WHAT IS EXPECTED — Check each line of the data below for the word "caso", then extract the ones that have it.

[Dataset entries]

=====

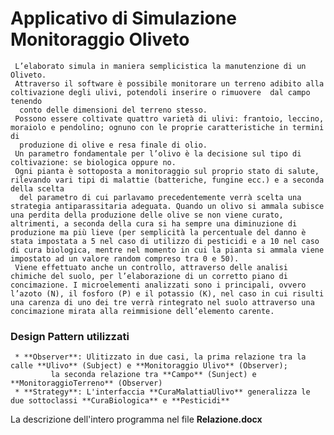 # Applicativo di Simulazione Monitoraggio Oliveto
     L’elaborato simula in maniera semplicistica la manutenzione di un Oliveto.
     Attraverso il software è possibile monitorare un terreno adibito alla coltivazione degli ulivi, potendoli inserire o rimuovere  dal campo tenendo 
      conto delle dimensioni del terreno stesso.
     Possono essere coltivate quattro varietà di ulivi: frantoio, leccino, moraiolo e pendolino; ognuno con le proprie caratteristiche in termini di
      produzione di olive e resa finale di olio. 
     Un parametro fondamentale per l’olivo è la decisione sul tipo di coltivazione: se biologica oppure no.
     Ogni pianta è sottoposta a monitoraggio sul proprio stato di salute, rilevando vari tipi di malattie (batteriche, fungine ecc.) e a seconda della scelta
      del parametro di cui parlavamo precedentemente verrà scelta una strategia antiparassitaria adeguata. Quando un olivo si ammala subisce una perdita della produzione delle olive se non viene curato, altrimenti, a seconda della cura si ha sempre una diminuzione di produzione ma più lieve (per semplicità la percentuale del danno è stata impostata a 5 nel caso di utilizzo di pesticidi e a 10 nel caso di cura biologica, mentre nel momento in cui la pianta si ammala viene impostato ad un valore random compreso tra 0 e 50). 
     Viene effettuato anche un controllo, attraverso delle analisi chimiche del suolo, per l’elaborazione di un corretto piano di concimazione. I microelementi analizzati sono i principali, ovvero l’azoto (N), il fosforo (P) e il potassio (K), nel caso in cui risulti una carenza di uno dei tre verrà rintegrato nel suolo attraverso una concimazione mirata alla reimmisione dell’elemento carente.


### Design Pattern utilizzati 
     * **Observer**: Ulitizzato in due casi, la prima relazione tra la calle **Ulivo** (Subject) e **Monitoraggio Ulivo** (Observer);
		     la seconda relazione tra **Campo** (Sunject) e **MonitoraggioTerreno** (Observer)
     * **Strategy**: L'interfaccia **CuraMalattiaUlivo** generalizza le due sottoclassi **CuraBiologica** e **Pesticidi**


La descrizione dell'intero programma nel file **Relazione.docx**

=====

EXERCISE RESULT —
      del parametro di cui parlavamo precedentemente verrà scelta una strategia antiparassitaria adeguata. Quando un olivo si ammala subisce una perdita della produzione delle olive se non viene curato, altrimenti, a seconda della cura si ha sempre una diminuzione di produzione ma più lieve (per semplicità la percentuale del danno è stata impostata a 5 nel caso di utilizzo di pesticidi e a 10 nel caso di cura biologica, mentre nel momento in cui la pianta si ammala viene impostato ad un valore random compreso tra 0 e 50). 
     Viene effettuato anche un controllo, attraverso delle analisi chimiche del suolo, per l’elaborazione di un corretto piano di concimazione. I microelementi analizzati sono i principali, ovvero l’azoto (N), il fosforo (P) e il potassio (K), nel caso in cui risulti una carenza di uno dei tre verrà rintegrato nel suolo attraverso una concimazione mirata alla reimmisione dell’elemento carente.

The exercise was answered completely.